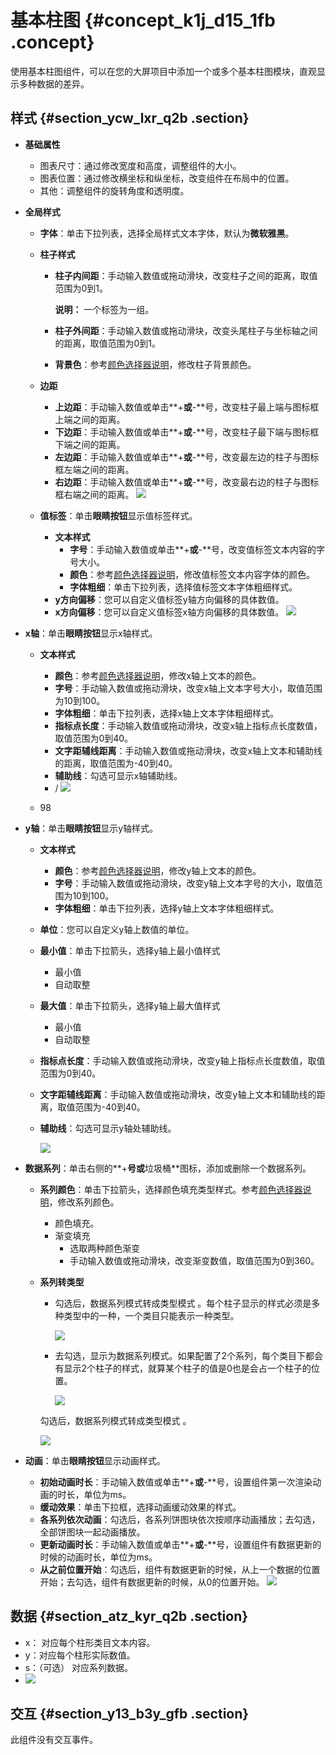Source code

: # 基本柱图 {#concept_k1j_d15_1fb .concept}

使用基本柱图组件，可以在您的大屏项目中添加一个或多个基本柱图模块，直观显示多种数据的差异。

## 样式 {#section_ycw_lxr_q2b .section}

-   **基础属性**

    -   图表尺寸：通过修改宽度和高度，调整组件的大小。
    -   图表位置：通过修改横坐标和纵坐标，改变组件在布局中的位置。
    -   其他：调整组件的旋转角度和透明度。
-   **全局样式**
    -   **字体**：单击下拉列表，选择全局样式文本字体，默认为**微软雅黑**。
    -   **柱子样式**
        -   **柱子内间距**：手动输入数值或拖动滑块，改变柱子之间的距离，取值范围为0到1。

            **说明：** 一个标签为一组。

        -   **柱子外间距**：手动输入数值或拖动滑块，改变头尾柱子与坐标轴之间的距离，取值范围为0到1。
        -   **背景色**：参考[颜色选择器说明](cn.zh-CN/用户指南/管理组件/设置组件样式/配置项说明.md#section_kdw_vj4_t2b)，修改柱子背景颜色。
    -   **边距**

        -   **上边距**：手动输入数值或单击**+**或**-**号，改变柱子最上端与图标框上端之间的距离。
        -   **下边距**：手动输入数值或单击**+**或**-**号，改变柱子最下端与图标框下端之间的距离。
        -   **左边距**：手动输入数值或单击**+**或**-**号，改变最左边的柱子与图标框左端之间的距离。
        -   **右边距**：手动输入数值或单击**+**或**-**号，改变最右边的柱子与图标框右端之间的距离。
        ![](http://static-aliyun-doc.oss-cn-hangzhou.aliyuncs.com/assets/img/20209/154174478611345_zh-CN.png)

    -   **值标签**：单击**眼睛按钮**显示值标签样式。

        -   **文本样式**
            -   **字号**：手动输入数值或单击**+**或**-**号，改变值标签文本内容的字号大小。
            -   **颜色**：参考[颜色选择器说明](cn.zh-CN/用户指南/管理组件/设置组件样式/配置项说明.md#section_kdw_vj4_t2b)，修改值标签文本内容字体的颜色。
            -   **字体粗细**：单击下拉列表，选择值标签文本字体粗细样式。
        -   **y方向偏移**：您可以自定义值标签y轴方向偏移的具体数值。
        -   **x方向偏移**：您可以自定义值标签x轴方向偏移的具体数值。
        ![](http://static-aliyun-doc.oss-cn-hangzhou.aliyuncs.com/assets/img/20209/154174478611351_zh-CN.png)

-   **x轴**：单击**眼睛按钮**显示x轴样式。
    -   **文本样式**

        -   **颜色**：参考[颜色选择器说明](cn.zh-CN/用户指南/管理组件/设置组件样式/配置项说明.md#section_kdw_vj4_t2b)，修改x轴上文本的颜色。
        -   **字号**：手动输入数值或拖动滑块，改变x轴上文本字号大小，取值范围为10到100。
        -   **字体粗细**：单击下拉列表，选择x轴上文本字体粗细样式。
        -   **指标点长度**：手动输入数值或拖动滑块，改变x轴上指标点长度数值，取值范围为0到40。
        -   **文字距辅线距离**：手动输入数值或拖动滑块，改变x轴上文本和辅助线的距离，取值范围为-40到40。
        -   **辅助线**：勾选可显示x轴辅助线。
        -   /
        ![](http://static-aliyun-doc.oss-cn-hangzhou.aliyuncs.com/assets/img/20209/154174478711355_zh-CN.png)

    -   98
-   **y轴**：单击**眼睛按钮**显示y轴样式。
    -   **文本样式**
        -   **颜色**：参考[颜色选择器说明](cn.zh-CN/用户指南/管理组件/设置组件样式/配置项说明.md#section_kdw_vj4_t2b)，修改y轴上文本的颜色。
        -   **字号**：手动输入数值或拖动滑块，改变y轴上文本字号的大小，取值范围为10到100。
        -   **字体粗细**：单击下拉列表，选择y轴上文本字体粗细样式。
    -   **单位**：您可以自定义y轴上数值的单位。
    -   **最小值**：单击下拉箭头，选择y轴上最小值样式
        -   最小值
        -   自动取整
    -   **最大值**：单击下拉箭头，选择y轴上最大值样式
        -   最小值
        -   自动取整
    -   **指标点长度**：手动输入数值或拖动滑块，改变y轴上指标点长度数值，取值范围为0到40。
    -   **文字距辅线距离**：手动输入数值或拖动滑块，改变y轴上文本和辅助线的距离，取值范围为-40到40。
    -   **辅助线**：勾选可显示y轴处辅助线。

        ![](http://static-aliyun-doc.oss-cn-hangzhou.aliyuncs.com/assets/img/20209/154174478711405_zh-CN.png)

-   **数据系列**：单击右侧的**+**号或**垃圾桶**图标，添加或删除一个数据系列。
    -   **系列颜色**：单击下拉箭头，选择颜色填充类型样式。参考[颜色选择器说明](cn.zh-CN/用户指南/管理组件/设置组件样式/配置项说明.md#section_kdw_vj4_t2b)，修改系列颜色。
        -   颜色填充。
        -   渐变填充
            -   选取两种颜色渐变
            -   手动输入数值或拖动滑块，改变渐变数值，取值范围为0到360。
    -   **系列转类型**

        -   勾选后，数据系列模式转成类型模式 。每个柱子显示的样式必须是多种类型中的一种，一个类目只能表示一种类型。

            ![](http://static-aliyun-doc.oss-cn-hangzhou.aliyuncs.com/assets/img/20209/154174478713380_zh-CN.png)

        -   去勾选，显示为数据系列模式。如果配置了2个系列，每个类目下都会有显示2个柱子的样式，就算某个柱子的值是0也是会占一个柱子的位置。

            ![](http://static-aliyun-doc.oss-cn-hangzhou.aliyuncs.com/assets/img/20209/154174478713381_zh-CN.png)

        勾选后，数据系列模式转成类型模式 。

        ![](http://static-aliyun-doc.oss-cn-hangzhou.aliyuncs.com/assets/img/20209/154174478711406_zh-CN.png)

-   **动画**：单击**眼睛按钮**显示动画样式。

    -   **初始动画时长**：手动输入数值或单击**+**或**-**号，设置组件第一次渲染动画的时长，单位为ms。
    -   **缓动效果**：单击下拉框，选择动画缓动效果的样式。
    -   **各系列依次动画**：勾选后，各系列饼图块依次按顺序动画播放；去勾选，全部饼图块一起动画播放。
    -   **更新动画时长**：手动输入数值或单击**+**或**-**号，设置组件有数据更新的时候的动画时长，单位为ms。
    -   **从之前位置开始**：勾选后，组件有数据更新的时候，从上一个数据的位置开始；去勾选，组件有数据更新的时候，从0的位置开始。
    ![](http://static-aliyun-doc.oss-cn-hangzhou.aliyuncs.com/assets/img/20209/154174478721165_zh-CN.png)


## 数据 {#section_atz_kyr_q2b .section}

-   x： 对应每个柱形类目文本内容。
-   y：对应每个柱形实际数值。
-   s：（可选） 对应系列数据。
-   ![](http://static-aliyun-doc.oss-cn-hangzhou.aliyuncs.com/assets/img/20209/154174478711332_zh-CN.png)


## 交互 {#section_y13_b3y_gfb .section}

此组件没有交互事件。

..............................

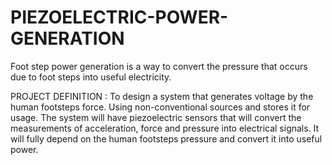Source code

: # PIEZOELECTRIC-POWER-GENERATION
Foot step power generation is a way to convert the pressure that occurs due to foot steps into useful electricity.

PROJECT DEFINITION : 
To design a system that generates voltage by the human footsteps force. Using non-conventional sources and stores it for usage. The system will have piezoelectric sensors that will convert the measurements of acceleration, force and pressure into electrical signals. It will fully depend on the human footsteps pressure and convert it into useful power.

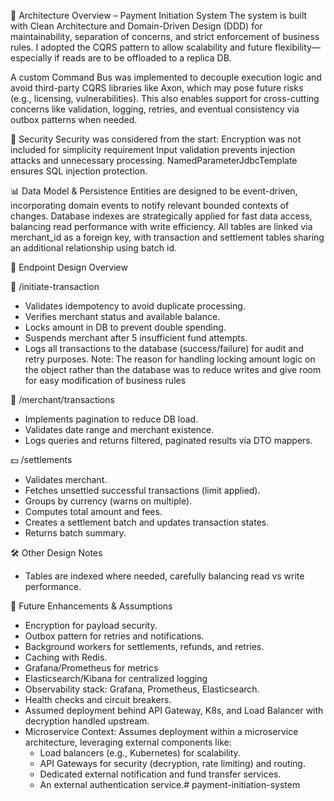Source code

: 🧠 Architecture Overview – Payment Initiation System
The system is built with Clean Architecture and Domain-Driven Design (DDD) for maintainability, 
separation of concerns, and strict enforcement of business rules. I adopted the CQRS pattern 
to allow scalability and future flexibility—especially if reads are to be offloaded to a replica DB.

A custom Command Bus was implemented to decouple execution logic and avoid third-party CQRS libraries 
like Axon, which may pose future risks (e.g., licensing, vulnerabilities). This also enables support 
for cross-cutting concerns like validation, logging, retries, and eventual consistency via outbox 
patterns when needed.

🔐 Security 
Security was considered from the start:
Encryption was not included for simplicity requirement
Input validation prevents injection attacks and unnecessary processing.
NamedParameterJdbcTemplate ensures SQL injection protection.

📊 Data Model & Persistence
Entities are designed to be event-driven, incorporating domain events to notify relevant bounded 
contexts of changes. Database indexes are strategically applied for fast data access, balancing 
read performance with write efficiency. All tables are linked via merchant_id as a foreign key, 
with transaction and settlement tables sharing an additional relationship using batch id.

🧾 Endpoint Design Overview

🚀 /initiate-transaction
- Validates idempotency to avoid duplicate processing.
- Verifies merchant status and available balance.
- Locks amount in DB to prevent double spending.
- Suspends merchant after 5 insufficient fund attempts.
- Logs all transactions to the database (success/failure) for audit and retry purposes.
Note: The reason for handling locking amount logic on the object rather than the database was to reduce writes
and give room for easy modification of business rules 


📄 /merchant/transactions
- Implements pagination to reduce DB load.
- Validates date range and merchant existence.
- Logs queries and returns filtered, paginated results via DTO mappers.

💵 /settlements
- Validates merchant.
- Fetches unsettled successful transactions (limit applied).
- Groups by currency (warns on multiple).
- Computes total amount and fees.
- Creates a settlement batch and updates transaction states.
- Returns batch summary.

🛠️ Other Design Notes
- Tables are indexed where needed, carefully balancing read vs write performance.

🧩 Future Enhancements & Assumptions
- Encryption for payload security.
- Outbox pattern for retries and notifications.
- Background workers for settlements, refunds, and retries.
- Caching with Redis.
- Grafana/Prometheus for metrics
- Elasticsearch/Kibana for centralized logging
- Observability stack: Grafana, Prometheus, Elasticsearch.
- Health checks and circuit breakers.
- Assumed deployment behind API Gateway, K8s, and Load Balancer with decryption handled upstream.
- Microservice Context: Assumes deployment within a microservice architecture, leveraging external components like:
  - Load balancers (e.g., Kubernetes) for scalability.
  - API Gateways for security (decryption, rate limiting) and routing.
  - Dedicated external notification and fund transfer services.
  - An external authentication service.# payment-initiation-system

..............................

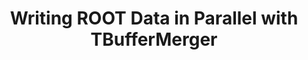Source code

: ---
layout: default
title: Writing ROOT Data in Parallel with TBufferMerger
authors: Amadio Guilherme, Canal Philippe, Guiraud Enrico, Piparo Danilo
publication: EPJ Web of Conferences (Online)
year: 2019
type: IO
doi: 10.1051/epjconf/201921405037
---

..............................

Copy out each line of the entries where the word "retries" is found.

for cross-cutting concerns like validation, logging, retries, and eventual consistency via outbox 
- Outbox pattern for retries and notifications.
- Background workers for settlements, refunds, and retries.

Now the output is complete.